Abstract
A fifth-order implicit Runge–Kutta method and two fourth-order exponential integration methods equipped with Krylov subspace approximations were implemented for the GPU and paired with the analytical chemical kinetic Jacobian software pyJac
. The performance of each algorithm was evaluated by integrating thermochemical state data sampled from stochastic partially stirred reactor simulations and compared with the commonly used CPU-based implicit integrator CVODE
. We estimated that the implicit Runge–Kutta method running on a single GPU is equivalent to CVODE
running on 12–38 CPU cores for integration of a single global integration time step of 1e-6 s with hydrogen and methane models. In the stiffest case studied—the methane model with a global integration time step of 1e-4 s—thread divergence and higher memory traffic significantly decreased GPU performance to the equivalent of CVODE
running on approximately three CPU cores.

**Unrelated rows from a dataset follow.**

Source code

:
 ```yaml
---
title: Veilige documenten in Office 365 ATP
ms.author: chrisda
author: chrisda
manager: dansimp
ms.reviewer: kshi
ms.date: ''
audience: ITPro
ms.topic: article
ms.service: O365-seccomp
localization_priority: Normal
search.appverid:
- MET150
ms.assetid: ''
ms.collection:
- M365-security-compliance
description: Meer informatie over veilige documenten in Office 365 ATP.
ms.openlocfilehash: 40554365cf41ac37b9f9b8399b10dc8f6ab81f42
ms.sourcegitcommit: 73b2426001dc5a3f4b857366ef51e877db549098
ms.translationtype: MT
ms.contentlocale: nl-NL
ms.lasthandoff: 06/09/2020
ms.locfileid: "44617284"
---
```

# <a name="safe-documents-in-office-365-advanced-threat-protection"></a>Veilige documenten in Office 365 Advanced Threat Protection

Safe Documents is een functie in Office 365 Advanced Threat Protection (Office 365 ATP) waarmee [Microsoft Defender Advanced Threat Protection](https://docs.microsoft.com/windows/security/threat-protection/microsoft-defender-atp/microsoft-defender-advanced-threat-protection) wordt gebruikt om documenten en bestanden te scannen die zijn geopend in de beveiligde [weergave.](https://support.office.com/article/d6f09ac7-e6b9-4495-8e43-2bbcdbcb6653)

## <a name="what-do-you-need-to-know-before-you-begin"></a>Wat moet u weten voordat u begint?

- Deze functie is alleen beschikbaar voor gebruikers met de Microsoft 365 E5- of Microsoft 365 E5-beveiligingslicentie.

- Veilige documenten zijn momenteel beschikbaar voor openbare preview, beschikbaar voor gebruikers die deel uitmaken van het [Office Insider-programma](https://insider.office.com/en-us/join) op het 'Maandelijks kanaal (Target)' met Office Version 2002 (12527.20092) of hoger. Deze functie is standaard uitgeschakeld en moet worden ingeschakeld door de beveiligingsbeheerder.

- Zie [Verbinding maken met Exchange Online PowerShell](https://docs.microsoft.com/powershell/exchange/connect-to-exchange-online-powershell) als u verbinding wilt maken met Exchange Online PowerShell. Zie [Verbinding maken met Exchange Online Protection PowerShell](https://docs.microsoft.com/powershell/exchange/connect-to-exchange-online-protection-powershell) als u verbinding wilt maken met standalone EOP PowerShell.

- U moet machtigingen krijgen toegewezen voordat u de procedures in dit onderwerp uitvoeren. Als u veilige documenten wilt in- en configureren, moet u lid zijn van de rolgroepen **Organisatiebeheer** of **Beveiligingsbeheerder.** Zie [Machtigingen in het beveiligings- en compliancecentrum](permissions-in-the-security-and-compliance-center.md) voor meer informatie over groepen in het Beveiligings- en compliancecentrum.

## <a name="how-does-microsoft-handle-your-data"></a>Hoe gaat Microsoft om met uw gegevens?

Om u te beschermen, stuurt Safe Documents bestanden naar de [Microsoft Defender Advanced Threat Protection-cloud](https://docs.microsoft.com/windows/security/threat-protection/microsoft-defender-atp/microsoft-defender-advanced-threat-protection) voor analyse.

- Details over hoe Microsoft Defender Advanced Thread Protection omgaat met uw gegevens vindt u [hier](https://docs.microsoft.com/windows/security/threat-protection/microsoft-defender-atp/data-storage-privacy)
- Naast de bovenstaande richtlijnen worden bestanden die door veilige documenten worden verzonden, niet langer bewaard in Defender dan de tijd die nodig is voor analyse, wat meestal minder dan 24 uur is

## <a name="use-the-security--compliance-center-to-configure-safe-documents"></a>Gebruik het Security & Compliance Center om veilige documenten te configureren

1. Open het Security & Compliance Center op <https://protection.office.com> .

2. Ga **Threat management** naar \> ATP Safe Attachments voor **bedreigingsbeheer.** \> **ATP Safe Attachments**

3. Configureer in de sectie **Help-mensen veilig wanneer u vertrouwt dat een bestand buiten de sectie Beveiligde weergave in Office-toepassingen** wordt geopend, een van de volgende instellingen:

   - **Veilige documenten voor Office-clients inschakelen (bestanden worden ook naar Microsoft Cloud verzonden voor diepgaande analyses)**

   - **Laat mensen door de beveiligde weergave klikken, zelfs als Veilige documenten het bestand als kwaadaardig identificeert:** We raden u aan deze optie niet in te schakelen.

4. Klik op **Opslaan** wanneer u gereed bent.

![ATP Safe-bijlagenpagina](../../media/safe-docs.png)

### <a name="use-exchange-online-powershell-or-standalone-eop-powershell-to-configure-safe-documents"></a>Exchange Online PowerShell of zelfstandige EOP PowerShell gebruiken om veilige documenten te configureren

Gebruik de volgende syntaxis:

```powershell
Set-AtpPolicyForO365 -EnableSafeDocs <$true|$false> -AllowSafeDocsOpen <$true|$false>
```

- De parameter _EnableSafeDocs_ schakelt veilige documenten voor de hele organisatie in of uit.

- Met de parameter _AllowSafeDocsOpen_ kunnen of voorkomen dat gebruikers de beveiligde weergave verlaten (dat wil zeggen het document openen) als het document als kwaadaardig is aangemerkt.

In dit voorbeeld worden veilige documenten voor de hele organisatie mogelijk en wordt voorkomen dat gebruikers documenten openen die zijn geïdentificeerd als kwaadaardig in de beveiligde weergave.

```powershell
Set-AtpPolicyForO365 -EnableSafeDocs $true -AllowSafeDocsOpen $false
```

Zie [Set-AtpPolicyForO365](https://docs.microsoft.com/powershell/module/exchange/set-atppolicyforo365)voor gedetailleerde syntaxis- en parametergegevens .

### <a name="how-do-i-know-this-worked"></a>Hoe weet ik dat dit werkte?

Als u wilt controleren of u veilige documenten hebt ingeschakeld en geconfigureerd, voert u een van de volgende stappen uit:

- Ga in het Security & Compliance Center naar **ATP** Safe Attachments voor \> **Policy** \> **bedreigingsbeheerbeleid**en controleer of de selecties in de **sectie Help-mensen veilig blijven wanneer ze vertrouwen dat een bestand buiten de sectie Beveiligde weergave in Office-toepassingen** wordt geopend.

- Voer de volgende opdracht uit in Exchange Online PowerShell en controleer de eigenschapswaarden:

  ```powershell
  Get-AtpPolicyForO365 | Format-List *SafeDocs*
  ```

The exponential integration algorithms performed more slowly than the implicit integrators on both the CPU and GPU. Thread divergence and memory traffic were identified as the main limiters of GPU integrator performance, and techniques to mitigate these issues were discussed. Use of a finite-difference Jacobian on the GPU—in place of the analytical Jacobian provided by pyJac
—greatly decreased integrator performance due to thread divergence, resulting in maximum slowdowns of 7.11–240.96 times; in comparison, the corresponding slowdowns on the CPU were just 1.39–2.61 times, underscoring the importance of use of an analytical Jacobian for efficient GPU integration. Finally, future research directions for working towards enabling realistic chemistry in reactive-flow simulations via GPU/SIMD-accelerated stiff chemical kinetic integration were identified.